The relatively high fat intake among South Asian migrants to GB has also been shown in some earlier studies. In a review including nine small studies, all reported an intake of energy from fat over 35% and six showed a fat energy percent of 39 or above (46). The high energy intake among immigrants may start early. A study of 9- to 10-year-old children in the United Kingdom (47) showed that South Asian children had a higher energy and fat intake and lower carbohydrate intake than white European children and black African-Caribbean children. The intake of vitamin C and D, as well as the intake of energy from sugar, was lower than that of the other groups.
Data from a study of Pakistani women in Oslo showed that the high fat intake may be a problem also in other host countries than GB (38). Energy from total fat was 40% and from saturated fat 13%. Similar to the studies above, the intake of energy from carbohydrates was 44%, which is very close to that of the general population (37). Intakes of fiber (17 g/day), vitamin D (1.3 µg/day), folate (177 µg/day), calcium (494 mg/day), and iron (8.7 mg/day) were far below the recommendations. This study also showed that a large part of the energy (over 60%) was taken late in the day, after 17 o'clock.
One study from 2003 (40) and a few older studies (48, 49) have reported lower energy intake among South Asian immigrant groups compared to their European counterparts. Thus, the dietary picture of immigrants from low-income countries is complex. However, with a few exceptions, the general picture for South Asians after migration is a substantial increase in energy and fat intake and a reduction in carbohydrates. Concomitant with this reduction there has been a switch from whole grains to more refined carbohydrates, which has resulted in a low intake of fiber, as shown in the study from Norway (38). The proportion of energy from saturated fat and polyunsaturated fatty acids (PUFA) has varied in the different studies. It has earlier been shown that the intake of n-3 PUFA may be especially low, whereas that of n-6 PUFA is high among immigrants from South Asia (49, 50).

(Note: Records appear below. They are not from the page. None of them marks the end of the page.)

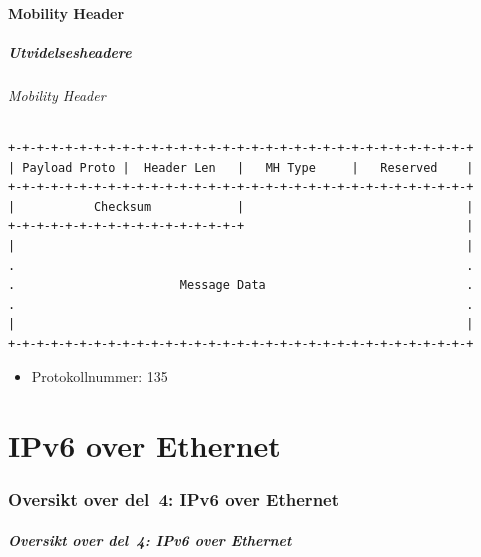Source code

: \subsection{Mobility Header}
\begin{frame}[fragile]
  \frametitle{Utvidelsesheadere}
  \framesubtitle{Mobility Header}
\begin{Verbatim}[fontsize=\tiny]
+-+-+-+-+-+-+-+-+-+-+-+-+-+-+-+-+-+-+-+-+-+-+-+-+-+-+-+-+-+-+-+-+
| Payload Proto |  Header Len   |   MH Type     |   Reserved    |
+-+-+-+-+-+-+-+-+-+-+-+-+-+-+-+-+-+-+-+-+-+-+-+-+-+-+-+-+-+-+-+-+
|           Checksum            |                               |
+-+-+-+-+-+-+-+-+-+-+-+-+-+-+-+-+                               |
|                                                               |
.                                                               .
.                       Message Data                            .
.                                                               .
|                                                               |
+-+-+-+-+-+-+-+-+-+-+-+-+-+-+-+-+-+-+-+-+-+-+-+-+-+-+-+-+-+-+-+-+
\end{Verbatim}

  \begin{itemize}
  \item Protokollnummer: 135
  \end{itemize}
\end{frame}

\part{IPv6 over Ethernet}

\begin{frame}
  \partpage
\end{frame}

\section*{Oversikt over del~4: IPv6 over Ethernet}
\begin{frame}
  \frametitle{Oversikt over del~4: IPv6 over Ethernet}
    \tableofcontents
\end{frame}

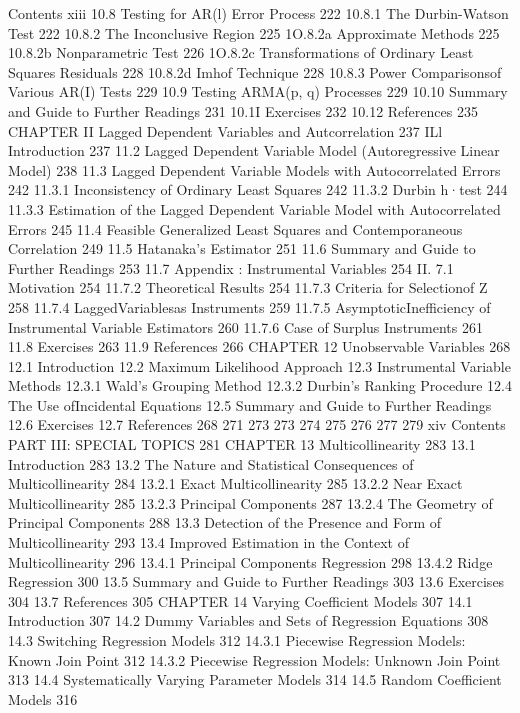 {Contents xiii
10.8 Testing for AR(l) Error Process 222
10.8.1 The Durbin-Watson Test 222
10.8.2 The Inconclusive Region 225
1O.8.2a Approximate Methods 225
10.8.2b Nonparametric Test 226
1O.8.2c Transformations of Ordinary Least Squares Residuals 228
10.8.2d Imhof Technique 228
10.8.3 Power Comparisonsof Various AR(I) Tests 229
10.9 Testing ARMA(p, q) Processes 229
10.10 Summary and Guide to Further Readings 231
10.1I Exercises 232
10.12 References 235
CHAPTER II
Lagged Dependent Variables and Autcorrelation 237
ILl Introduction 237
11.2 Lagged Dependent Variable Model (Autoregressive Linear Model) 238
11.3 Lagged Dependent Variable Models with Autocorrelated Errors 242
11.3.1 Inconsistency of Ordinary Least Squares 242
11.3.2 Durbin h·test 244
11.3.3 Estimation of the Lagged Dependent Variable Model with
Autocorrelated Errors 245
11.4 Feasible Generalized Least Squares and Contemporaneous Correlation 249
11.5 Hatanaka's Estimator 251
11.6 Summary and Guide to Further Readings 253
11.7 Appendix : Instrumental Variables 254
II. 7.1 Motivation 254
11.7.2 Theoretical Results 254
11.7.3 Criteria for Selectionof Z 258
11.7.4 LaggedVariablesas Instruments 259
11.7.5 AsymptoticInefficiency of Instrumental Variable Estimators 260
11.7.6 Case of Surplus Instruments 261
11.8 Exercises 263
11.9 References 266
CHAPTER 12
Unobservable Variables 268
12.1 Introduction
12.2 Maximum Likelihood Approach
12.3 Instrumental Variable Methods
12.3.1 Wald's Grouping Method
12.3.2 Durbin's Ranking Procedure
12.4 The Use ofIncidental Equations
12.5 Summary and Guide to Further Readings
12.6 Exercises
12.7 References
268
271
273
273
274
275
276
277
279
xiv Contents
PART III: SPECIAL TOPICS 281
CHAPTER 13
Multicollinearity 283
13.1 Introduction 283
13.2 The Nature and Statistical Consequences of Multicollinearity 284
13.2.1 Exact Multicollinearity 285
13.2.2 Near Exact Multicollinearity 285
13.2.3 Principal Components 287
13.2.4 The Geometry of Principal Components 288
13.3 Detection of the Presence and Form of Multicollinearity 293
13.4 Improved Estimation in the Context of Multicollinearity 296
13.4.1 Principal Components Regression 298
13.4.2 Ridge Regression 300
13.5 Summary and Guide to Further Readings 303
13.6 Exercises 304
13.7 References 305
CHAPTER 14
Varying Coefficient Models 307
14.1 Introduction 307
14.2 Dummy Variables and Sets of Regression Equations 308
14.3 Switching Regression Models 312
14.3.1 Piecewise Regression Models: Known Join Point 312
14.3.2 Piecewise Regression Models: Unknown Join Point 313
14.4 Systematically Varying Parameter Models 314
14.5 Random Coefficient Models 316
}
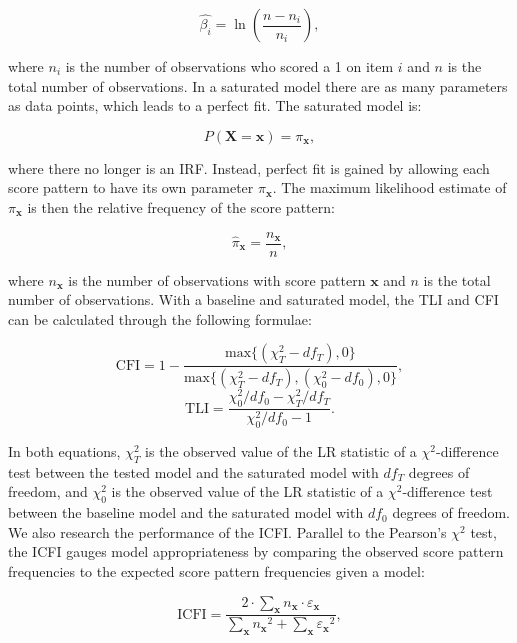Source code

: \documentclass[Royal,sageapa,times,doublespace]{sagej}
\begin{document}
\begin{equation*}
\hat{\beta_{i}} = \ln(\frac{n - n_i}{n_i}), 
\end{equation*}

where $n_i$ is the number of observations who scored a 1 on item $i$ and $n$ is the total number of observations. In a saturated model there are as many parameters as data points, which leads to a perfect fit. The saturated model is:

\begin{equation}
P(\boldsymbol{X} = \boldsymbol{x}) = \pi_{\boldsymbol{x}},
\end{equation}

where there no longer is an IRF. Instead, perfect fit is gained by allowing each score pattern to have its own parameter $\pi_{\boldsymbol{x}}$. The maximum likelihood estimate of $\pi_{\boldsymbol{x}}$ is then the relative frequency of the score pattern:

\begin{equation*}
\hat{\pi}_{\boldsymbol{x}} = \frac{n_{\boldsymbol{x}}}{n},
\end{equation*}

where $n_{\boldsymbol{x}}$ is the number of observations with score pattern $\boldsymbol{x}$ and $n$ is the total number of observations. With a baseline and saturated model, the TLI and CFI can be calculated through the following formulae:

\begin{equation}
\text{CFI} = 1 - \frac{\text{max}\{(\chi^2_T - df_T), 0\}}{\text{max}\{(\chi^2_T - df_T), (\chi^2_0 - df_0), 0\}},
\end{equation}
\begin{equation}
\text{TLI} = \frac{\chi^2_0/df_0 - \chi^2_T/df_T}{\chi^2_0/df_0 - 1}.
\end{equation}

In both equations, $\chi^{2}_{T}$ is the observed value of the LR statistic of a $\chi^2$-difference test between the tested model and the saturated model with $df_T$ degrees of freedom, and $\chi^{2}_{0}$ is the observed value of the LR statistic of a $\chi^2$-difference test between the baseline model and the saturated model with $df_0$ degrees of freedom. We also research the performance of the ICFI. Parallel to the Pearson's $\chi^2$ test, the ICFI gauges model appropriateness by comparing the observed score pattern frequencies to the expected score pattern frequencies given a model:

\begin{equation}
\text{ICFI} = \frac{2 \cdot \sum_{\boldsymbol{x}}  n_{\boldsymbol{x}} \cdot \varepsilon_{\boldsymbol{x}}  }{  \sum_{\boldsymbol{x}}  {n_{\boldsymbol{x}}}^2 +  \sum_{\boldsymbol{x}}  {\varepsilon_{\boldsymbol{x}}} ^2 },
\end{equation}
\end{document}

A few studies have looked into some of the factors and processes described in the model proposed by Satia Abouta (1) to be important for dietary changes after migration. In the study from Oslo (31), it was shown that both Pakistanis and Sri Lankans had changed their meal pattern substantially from the traditional pattern in their country of origin. They had cut down the hot meals from 3 per day to an average of about 1.5. Fat, such as oil, butter and margarine, was used to a larger degree by the youngest age group (<40 years of age) and by those having a poor command of the Norwegian language, whereas foods rich in fat were used less frequently by those who had more years of education.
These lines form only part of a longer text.